Dès l'incipit, mystère et poésie s'entrelacent, donnant le ton au récit, en tissant la trame aussi troublante qu'envoûtante. Quelques lignes plus loin, nous apprenons que Mari, la narratrice, accomplit un pèlerinage. Dans quel but? Nous l'ignorons, mais nous en pressentons l'enjeu, un enjeu essentiel puisqu'il touche à la vie et à la mort, un enjeu indicible :
« Je suis venue pour tuer. Porteuse de la mort dissimulée, contre la vie secrète ».
Si nous ignorons pourquoi Mari entreprend cet étrange pèlerinage, nous en connaissons parfaitement le cheminement. Vingt-quatre étapes, chacune d'elles correspondant à l'une des vingt-quatre estampes du mont Fuji par Hokusai reproduites dans le petit livre qu'elle a glissé dans la poche de sa veste, orientent et scandent son voyage.

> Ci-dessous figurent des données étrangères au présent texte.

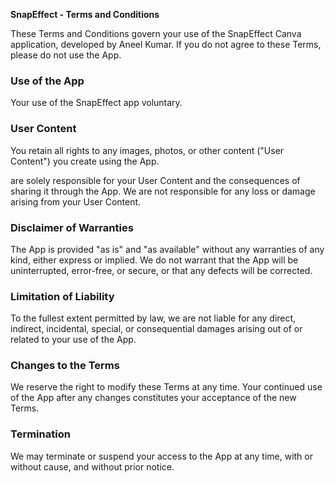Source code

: ---
---
**SnapEffect - Terms and Conditions**

These Terms and Conditions govern your use of the SnapEffect Canva application, developed by Aneel Kumar. If you do not agree to these Terms, please do not use the App.

### **Use of the App**

Your use of the SnapEffect app voluntary.

### **User Content**

You retain all rights to any images, photos, or other content ("User Content") you create using the App.

 are solely responsible for your User Content and the consequences of sharing it through the App. We are not responsible for any loss or damage arising from your User Content.

### **Disclaimer of Warranties**

The App is provided "as is" and "as available" without any warranties of any kind, either express or implied. We do not warrant that the App will be uninterrupted, error-free, or secure, or that any defects will be corrected.

### **Limitation of Liability**

To the fullest extent permitted by law, we are not liable for any direct, indirect, incidental, special, or consequential damages arising out of or related to your use of the App.

### **Changes to the Terms**

We reserve the right to modify these Terms at any time. Your continued use of the App after any changes constitutes your acceptance of the new Terms.

### **Termination**

We may terminate or suspend your access to the App at any time, with or without cause, and without prior notice.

Les vues du mont Fuji par Hokusai ne dictent pas seulement leur rythme au pèlerinage De Mari, elles le confèrent également au livre, dont chacun des vingt-quatre chapitres s'ouvre sur une confrontation entre l'estampe et la réalité, les deux parfois s'opposant, parfois coïncidant en une subtile harmonie, parfois encore se complétant l'une l'autre, toujours donnant lieu à une intense méditation sur l'art. L'art empreint de spiritualité, d'une virtuosité inouïe d'Hokusai, mais aussi d'autres formes d'art, comme la littérature, traversent le récit de part en part, le nourrissant de références et de métaphores qui, tels les cailloux semés par le Petit Poucet, éclairent le chemin que suit Mari, et le nôtre aussi. L'art pour Zelazny, du moins dans ce livre, est réellement ce qui donne son sens à la vie, lui conférant à la fois sa signification et sa direction.
« La vie imite l'art. Il semble que nombre de choses importantes, de la mort à l'orgasme, se passent à l'instant du vide, quand le souffle hésite. »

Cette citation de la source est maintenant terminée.